# Forum Home Renovation Decking  Merbau deck bleeding into new pool!!!

## Shari

Hi, hoping you can help. We had a brand new above ground pool installed yesterday. It has a light blue vinyl liner. We had decking built all around it and there is a fascia of merbau timber that overhangs the pool attached to a hardwood sleeper. Looks great! But it rained last night and the timber fascia leached into the pool turning it tea brown colour.   
I'm worried the tannins will stain the new liner. Will oiling the timber stop the bleeding? Or should we remove the fascia (big job...) and replace with a type of timber that won't bleed. 
I've read about washing the timber, but now it's already in place anything we do to it will end up in the pool water... Are we going to have to remove the merbau fascia and replace with a timber that won't leach? Should this be at our cost? 
Advice much appreciated!

----------


## Stan 101

I've had luck locking in the tannins in kwila / merbau by using both oil and recently with Sikkens HLS. It does also tend to leach itself empty after some time but others may have had different results. 
If you do coat it, you will need to coat all and evry face of the timber. That means removing it, coating it, replacing it. 
If the people who built your deck were professionals, and they were aware of the pool and overhanging fascia, I'd ask them:
1.Why they had used the choice of timber and did they consider the damage it could do to the pool.
2. Why they didn't warn you and offer you a better substitute.
3. At coat the fascia before installing.
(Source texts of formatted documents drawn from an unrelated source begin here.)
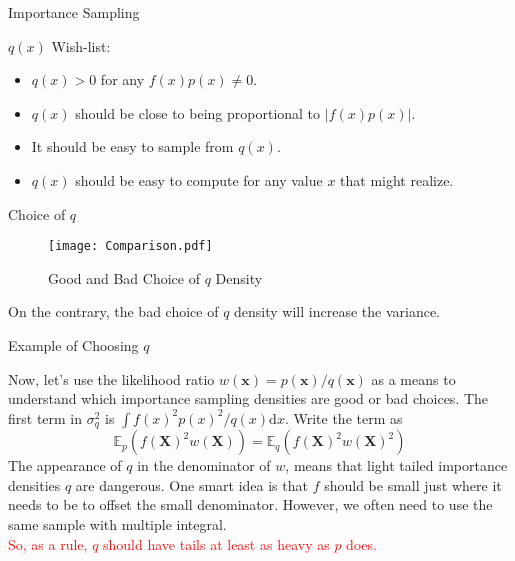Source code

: \begin{frame}{Importance Sampling}

\begin{block}{$q(x)$ Wish-list:}
\begin{itemize}
\item $q(x)>0$ for any $f(x)p(x) \neq 0$.
\item $q(x)$ should be close to being proportional to $|f(x)p(x)|$.
\item It should be easy to sample from $q(x)$.
\item $q(x)$ should be easy to compute for any value $x$ that might realize.
\end{itemize}
\end{block}

\end{frame}

\begin{frame}{Choice of $q$}



\begin{figure}[ht]
		  \centering
          \texttt{[image: Comparison.pdf]}
           \caption{Good and Bad Choice of $q$ Density}
 \end{figure}

On the contrary, the bad choice of $q$ density will increase the variance.
\end{frame}

\begin{frame}{Example of Choosing $q$}

Now, let's use the likelihood ratio $w(\boldsymbol{x})=p(\boldsymbol{x}) / q(\boldsymbol{x})$ as a means to understand which importance sampling densities are good or bad choices. The first term in $\sigma_{q}^{2}$ is $\int f(x)^{2} p(x)^{2} / q(x) \mathrm{d} x$. Write the term as\\
\[\mathbb{E}_{p}\left(f(\boldsymbol{X})^{2} w(\boldsymbol{X})\right)=\mathbb{E}_{q}\left(f(\boldsymbol{X})^{2} w(\boldsymbol{X})^{2}\right)\]The appearance of $q$ in the denominator of $w$, means that light tailed importance densities $q$ are dangerous. One smart idea is that $f$ should be small just where it needs to be to offset the small denominator. However, we often need to use the same sample with multiple integral. \\
\textcolor{red}{So, as a rule, $q$ should have tails at least as heavy as $p$ does.}


\end{frame}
If at least only the back face and leaving the front face.  
What did they say about coatings? What was in the contract? 
cheers,

----------


## barney118

Common issue with Merbau, there is a lot of posts here that have ended in the same result. 
Anothere reason I will never use the product and choose an Aussie hardwood anyday, may cost a bit more but worth it.

----------


## jimj

I would have to totally agree with the other postings offered regarding your pol. I often come across timber screens made from Kwila-merbau decking built into white rendered brick walls-fences. After several rain falls there is a tremendous amount of brown tanin stain down the face of the walls. 
I have found most builders only or only concerned with the construction and not the after effects down the line. this timber is probably the worst bleeder of tanin and can leed for months to years. I have sanded back 20 year old kwila only to see it still yield tanin. I often come to houses with new outdoor furniture of Kwila that has been left in the grass,washed down repeatedly and when place on white tiles still bleed and make a mess when rained on. 
I would totaly endorse removing it and sealing it up on all four faces. You could use Sikkens HLS but remember Sikkens recommends weathering the timber raw for 3-6 months prior to coating and that is only when ALL extractives are leached out . I don't think this is very easy to ascertain.I am referring to the Feb08 Sheet from Sikkens  HOW TO GET THE BEST OUT OF YOUR DECK. This is an A4 sheet easily obtained at paint stores that stock Sikkens.  If you coat exactly to their recommendations  they still won't accept any liability for the results. This is stated on their A4 document. In other words they really don't seem to really care what happens.  They also want the timber sanded to 60-80 grit prior to coating to enhance to coating penetration and adhesion. 
Often in this situation you can consider painting with a solid colored acyrlic outdoor paint. There is a multitude of colors and if you want a colour that closely matches your decking you can get fairly close. I use a water based acyrlic stain that lets some grain come through and handles water splashing well.  
Regardless of the coating you choose I would coat at least 3 times the entire board and end grain. 
good luck 
jimj     restore-a-deck

----------


## Shari

Thanks heaps for your replies. Some good advice there.  
If we need to take off the fascia to do all  that cleaning, oiling etc, I'm wondering if we are better off just  replacing it altogether with a different type of hardwood?? Luckily the  sleeper coping is not merbau, it's just the fascia that is. If this is a  better option what type of hardwood decking timber would be best to  use???

----------


## stevoh741

spotty gum does it for me

----------


## jimj

I am also a fan of Eucalyptus maculata ( spotted gum). It would always be my choice of timber. 
jimj

----------


## Shari

Great, thanks. I'll get a price on some spotted gum.  I'm thinking we are probably better off  to replace it rather than go through a lot of effort to seal it?? Gets rid of the whole problem then.

----------


## jimj

I would think that most folks on this forum who deal with timber in the  outdoors would agree with your decision. Regardless of how it works out good or bad it will help those after you proceed to let the forum know how it all worked out for you. Others  in the future, who stumble on to the forum will read your comments. I hope that you have success. 
jimj

----------


## Shari

> I would think that most folks on this forum who deal with timber in the  outdoors would agree with your decision. Regardless of how it works out good or bad it will help those after you proceed to let the forum know how it all worked out for you. Others  in the future, who stumble on to the forum will read your comments. I hope that you have success. 
> jimj

  Thanks jimj, I will reply and let you know how we go!!!

----------